■ RECORDS:

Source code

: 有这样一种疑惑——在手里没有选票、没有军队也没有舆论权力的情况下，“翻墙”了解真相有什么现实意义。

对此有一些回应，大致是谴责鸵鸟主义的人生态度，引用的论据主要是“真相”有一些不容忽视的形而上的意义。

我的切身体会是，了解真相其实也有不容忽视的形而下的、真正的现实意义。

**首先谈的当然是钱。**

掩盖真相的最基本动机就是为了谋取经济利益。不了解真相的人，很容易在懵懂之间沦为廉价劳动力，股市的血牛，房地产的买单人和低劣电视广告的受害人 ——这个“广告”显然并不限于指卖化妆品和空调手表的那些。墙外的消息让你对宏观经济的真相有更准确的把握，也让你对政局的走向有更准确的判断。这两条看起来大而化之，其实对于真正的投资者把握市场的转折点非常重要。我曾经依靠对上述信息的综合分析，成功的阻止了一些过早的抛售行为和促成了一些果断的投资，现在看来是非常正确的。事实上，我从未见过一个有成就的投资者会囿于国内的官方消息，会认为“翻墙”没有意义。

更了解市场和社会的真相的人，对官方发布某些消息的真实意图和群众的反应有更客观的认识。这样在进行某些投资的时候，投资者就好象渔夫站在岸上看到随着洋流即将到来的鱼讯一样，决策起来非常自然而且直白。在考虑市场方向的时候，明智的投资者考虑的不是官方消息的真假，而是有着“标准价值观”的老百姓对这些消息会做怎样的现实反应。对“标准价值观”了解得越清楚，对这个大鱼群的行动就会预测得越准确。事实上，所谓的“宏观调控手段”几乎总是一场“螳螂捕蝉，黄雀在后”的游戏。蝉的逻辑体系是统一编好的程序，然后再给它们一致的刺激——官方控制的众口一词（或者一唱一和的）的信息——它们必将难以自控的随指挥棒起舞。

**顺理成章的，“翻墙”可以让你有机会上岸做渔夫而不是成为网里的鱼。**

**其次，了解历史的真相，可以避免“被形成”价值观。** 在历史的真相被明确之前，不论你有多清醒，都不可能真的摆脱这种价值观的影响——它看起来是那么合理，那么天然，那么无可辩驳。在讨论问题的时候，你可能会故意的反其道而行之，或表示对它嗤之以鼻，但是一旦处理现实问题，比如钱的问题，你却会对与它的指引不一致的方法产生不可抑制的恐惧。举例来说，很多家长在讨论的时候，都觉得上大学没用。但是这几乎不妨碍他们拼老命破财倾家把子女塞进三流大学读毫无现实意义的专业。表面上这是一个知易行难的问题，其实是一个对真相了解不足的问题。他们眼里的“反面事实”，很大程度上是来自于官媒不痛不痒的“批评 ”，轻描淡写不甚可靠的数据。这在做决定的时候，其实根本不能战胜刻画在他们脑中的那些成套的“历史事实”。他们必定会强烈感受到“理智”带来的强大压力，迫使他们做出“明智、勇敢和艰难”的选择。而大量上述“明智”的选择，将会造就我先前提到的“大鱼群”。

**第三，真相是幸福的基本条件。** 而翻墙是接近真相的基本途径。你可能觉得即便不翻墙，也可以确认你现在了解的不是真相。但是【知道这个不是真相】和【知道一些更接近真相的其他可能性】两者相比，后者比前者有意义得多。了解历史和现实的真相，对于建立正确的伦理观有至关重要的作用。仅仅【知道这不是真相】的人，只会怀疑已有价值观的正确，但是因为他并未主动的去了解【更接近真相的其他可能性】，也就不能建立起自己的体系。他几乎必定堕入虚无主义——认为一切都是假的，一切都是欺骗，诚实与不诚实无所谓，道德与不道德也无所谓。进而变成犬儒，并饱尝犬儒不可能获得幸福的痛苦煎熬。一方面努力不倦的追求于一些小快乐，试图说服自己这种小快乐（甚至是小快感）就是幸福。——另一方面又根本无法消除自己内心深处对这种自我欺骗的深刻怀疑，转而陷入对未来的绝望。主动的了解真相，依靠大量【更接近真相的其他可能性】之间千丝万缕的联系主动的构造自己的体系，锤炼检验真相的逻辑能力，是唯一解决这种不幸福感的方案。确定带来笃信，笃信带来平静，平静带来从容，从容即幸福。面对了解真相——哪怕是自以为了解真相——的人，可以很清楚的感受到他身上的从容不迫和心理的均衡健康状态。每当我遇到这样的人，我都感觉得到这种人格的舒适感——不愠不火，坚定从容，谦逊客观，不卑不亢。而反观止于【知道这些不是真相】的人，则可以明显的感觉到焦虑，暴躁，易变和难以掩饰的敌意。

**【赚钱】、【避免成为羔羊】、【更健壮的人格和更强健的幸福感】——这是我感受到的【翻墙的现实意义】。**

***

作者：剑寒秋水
--
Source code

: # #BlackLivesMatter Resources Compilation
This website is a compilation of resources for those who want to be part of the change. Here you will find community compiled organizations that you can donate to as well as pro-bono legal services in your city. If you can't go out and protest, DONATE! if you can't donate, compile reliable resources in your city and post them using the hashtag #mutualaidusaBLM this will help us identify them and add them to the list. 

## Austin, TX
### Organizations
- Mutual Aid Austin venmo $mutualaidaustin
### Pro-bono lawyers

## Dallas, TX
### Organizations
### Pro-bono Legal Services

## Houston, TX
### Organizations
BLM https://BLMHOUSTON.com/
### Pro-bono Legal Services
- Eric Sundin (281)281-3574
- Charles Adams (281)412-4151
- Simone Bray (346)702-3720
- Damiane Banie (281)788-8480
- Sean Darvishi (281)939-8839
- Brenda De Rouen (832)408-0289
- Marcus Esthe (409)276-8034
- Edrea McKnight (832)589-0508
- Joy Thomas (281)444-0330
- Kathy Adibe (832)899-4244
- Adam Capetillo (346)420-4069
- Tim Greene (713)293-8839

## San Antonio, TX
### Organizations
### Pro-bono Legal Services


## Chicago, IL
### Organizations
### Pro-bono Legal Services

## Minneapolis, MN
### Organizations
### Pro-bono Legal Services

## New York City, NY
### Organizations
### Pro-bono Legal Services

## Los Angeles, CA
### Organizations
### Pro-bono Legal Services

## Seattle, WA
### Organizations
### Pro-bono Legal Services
---
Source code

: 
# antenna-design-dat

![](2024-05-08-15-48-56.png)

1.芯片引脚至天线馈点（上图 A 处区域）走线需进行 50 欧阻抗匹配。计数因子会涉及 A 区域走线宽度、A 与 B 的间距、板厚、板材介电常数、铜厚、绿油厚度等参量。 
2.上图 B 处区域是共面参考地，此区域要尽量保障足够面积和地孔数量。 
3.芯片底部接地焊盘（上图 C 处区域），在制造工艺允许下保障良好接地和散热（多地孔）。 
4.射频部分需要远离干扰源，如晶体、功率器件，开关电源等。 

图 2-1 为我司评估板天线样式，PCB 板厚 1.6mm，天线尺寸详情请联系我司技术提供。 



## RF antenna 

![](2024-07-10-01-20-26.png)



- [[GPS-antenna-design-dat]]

■ ACTION ITEM: Every line above that has the string "design" needs to be copied.

■ TASK ANSWER:
# antenna-design-dat
- [[GPS-antenna-design-dat]]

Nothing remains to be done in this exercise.